Brief: Omit the pictures, and output the rest of the entries exactly as written.

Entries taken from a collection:
*** Block opens ***
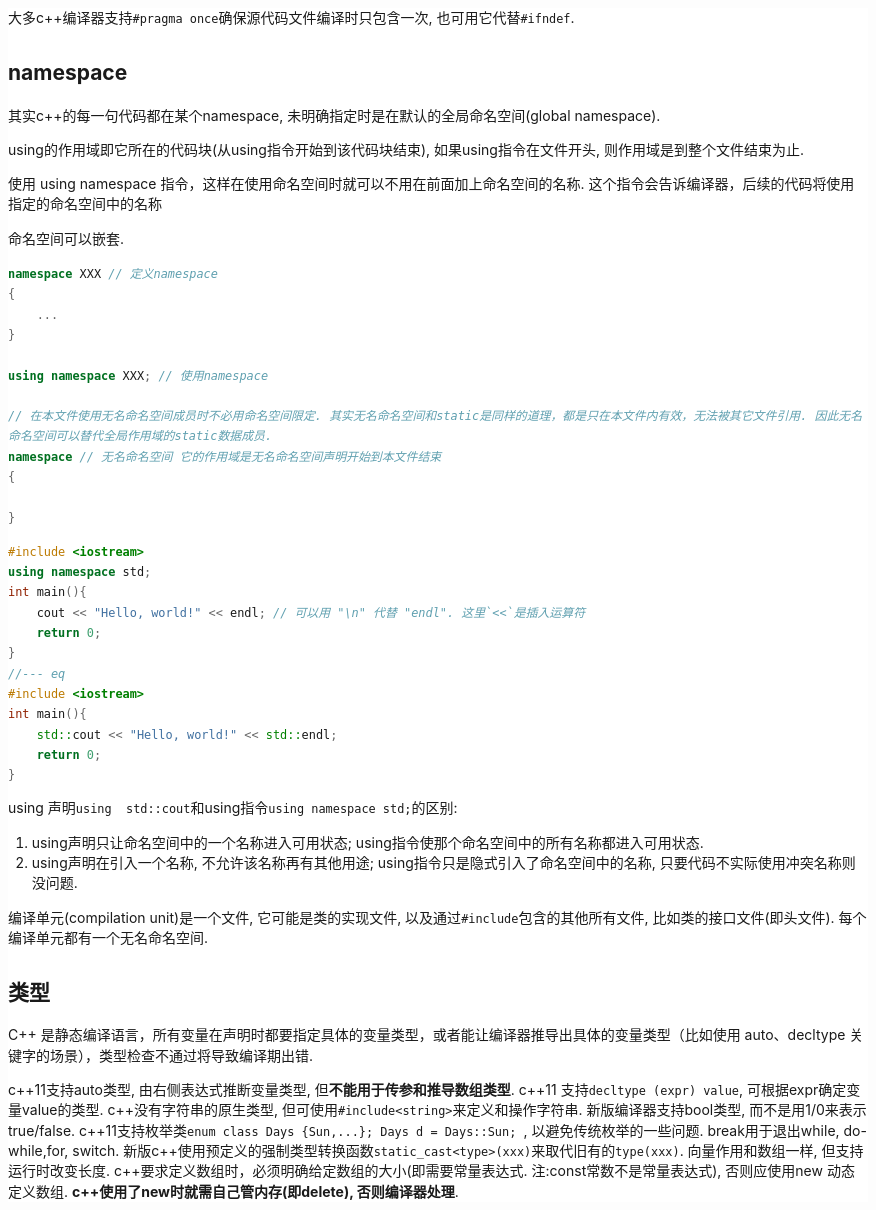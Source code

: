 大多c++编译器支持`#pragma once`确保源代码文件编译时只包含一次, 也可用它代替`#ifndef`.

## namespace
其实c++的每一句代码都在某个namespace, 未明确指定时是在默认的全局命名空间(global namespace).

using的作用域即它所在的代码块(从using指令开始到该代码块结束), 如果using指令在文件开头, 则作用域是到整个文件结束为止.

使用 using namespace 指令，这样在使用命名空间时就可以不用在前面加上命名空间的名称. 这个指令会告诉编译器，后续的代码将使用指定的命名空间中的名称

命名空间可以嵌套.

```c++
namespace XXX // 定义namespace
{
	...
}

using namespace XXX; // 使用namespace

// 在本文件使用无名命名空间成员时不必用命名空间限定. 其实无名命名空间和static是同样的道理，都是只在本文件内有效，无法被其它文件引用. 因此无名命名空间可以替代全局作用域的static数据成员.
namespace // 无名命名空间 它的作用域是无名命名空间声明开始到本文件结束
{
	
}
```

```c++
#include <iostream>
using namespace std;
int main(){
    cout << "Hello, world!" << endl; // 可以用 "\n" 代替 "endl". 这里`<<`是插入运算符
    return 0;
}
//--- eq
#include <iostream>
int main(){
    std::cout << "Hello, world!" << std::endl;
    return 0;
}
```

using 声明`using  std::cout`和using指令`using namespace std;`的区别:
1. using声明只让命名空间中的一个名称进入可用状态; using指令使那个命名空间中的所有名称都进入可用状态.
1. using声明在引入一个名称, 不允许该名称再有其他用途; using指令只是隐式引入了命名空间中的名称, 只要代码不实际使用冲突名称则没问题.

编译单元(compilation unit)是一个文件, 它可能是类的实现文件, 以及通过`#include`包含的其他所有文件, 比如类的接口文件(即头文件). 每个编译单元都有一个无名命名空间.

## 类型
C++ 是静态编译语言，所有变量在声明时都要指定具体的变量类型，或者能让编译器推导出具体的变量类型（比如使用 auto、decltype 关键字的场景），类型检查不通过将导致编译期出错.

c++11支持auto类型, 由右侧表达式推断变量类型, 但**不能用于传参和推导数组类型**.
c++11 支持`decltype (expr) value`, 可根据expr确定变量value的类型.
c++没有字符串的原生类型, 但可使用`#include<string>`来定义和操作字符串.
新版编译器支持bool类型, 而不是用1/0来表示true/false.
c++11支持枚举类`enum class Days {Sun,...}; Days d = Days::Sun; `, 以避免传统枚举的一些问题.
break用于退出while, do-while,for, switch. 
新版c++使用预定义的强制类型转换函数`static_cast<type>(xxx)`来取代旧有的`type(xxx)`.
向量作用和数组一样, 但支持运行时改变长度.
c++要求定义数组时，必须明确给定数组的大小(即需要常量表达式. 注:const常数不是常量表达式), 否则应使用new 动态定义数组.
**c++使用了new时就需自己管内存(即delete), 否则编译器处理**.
*** Block closes ***
Reply:
Source code

: 大多c++编译器支持`#pragma once`确保源代码文件编译时只包含一次, 也可用它代替`#ifndef`.

## namespace
其实c++的每一句代码都在某个namespace, 未明确指定时是在默认的全局命名空间(global namespace).

using的作用域即它所在的代码块(从using指令开始到该代码块结束), 如果using指令在文件开头, 则作用域是到整个文件结束为止.

使用 using namespace 指令，这样在使用命名空间时就可以不用在前面加上命名空间的名称. 这个指令会告诉编译器，后续的代码将使用指定的命名空间中的名称

命名空间可以嵌套.

```c++
namespace XXX // 定义namespace
{
	...
}

using namespace XXX; // 使用namespace

// 在本文件使用无名命名空间成员时不必用命名空间限定. 其实无名命名空间和static是同样的道理，都是只在本文件内有效，无法被其它文件引用. 因此无名命名空间可以替代全局作用域的static数据成员.
namespace // 无名命名空间 它的作用域是无名命名空间声明开始到本文件结束
{
	
}
```

```c++
#include <iostream>
using namespace std;
int main(){
    cout << "Hello, world!" << endl; // 可以用 "\n" 代替 "endl". 这里`<<`是插入运算符
    return 0;
}
//--- eq
#include <iostream>
int main(){
    std::cout << "Hello, world!" << std::endl;
    return 0;
}
```

using 声明`using  std::cout`和using指令`using namespace std;`的区别:
1. using声明只让命名空间中的一个名称进入可用状态; using指令使那个命名空间中的所有名称都进入可用状态.
1. using声明在引入一个名称, 不允许该名称再有其他用途; using指令只是隐式引入了命名空间中的名称, 只要代码不实际使用冲突名称则没问题.

编译单元(compilation unit)是一个文件, 它可能是类的实现文件, 以及通过`#include`包含的其他所有文件, 比如类的接口文件(即头文件). 每个编译单元都有一个无名命名空间.

## 类型
C++ 是静态编译语言，所有变量在声明时都要指定具体的变量类型，或者能让编译器推导出具体的变量类型（比如使用 auto、decltype 关键字的场景），类型检查不通过将导致编译期出错.

c++11支持auto类型, 由右侧表达式推断变量类型, 但**不能用于传参和推导数组类型**.
c++11 支持`decltype (expr) value`, 可根据expr确定变量value的类型.
c++没有字符串的原生类型, 但可使用`#include<string>`来定义和操作字符串.
新版编译器支持bool类型, 而不是用1/0来表示true/false.
c++11支持枚举类`enum class Days {Sun,...}; Days d = Days::Sun; `, 以避免传统枚举的一些问题.
break用于退出while, do-while,for, switch. 
新版c++使用预定义的强制类型转换函数`static_cast<type>(xxx)`来取代旧有的`type(xxx)`.
向量作用和数组一样, 但支持运行时改变长度.
c++要求定义数组时，必须明确给定数组的大小(即需要常量表达式. 注:const常数不是常量表达式), 否则应使用new 动态定义数组.
**c++使用了new时就需自己管内存(即delete), 否则编译器处理**.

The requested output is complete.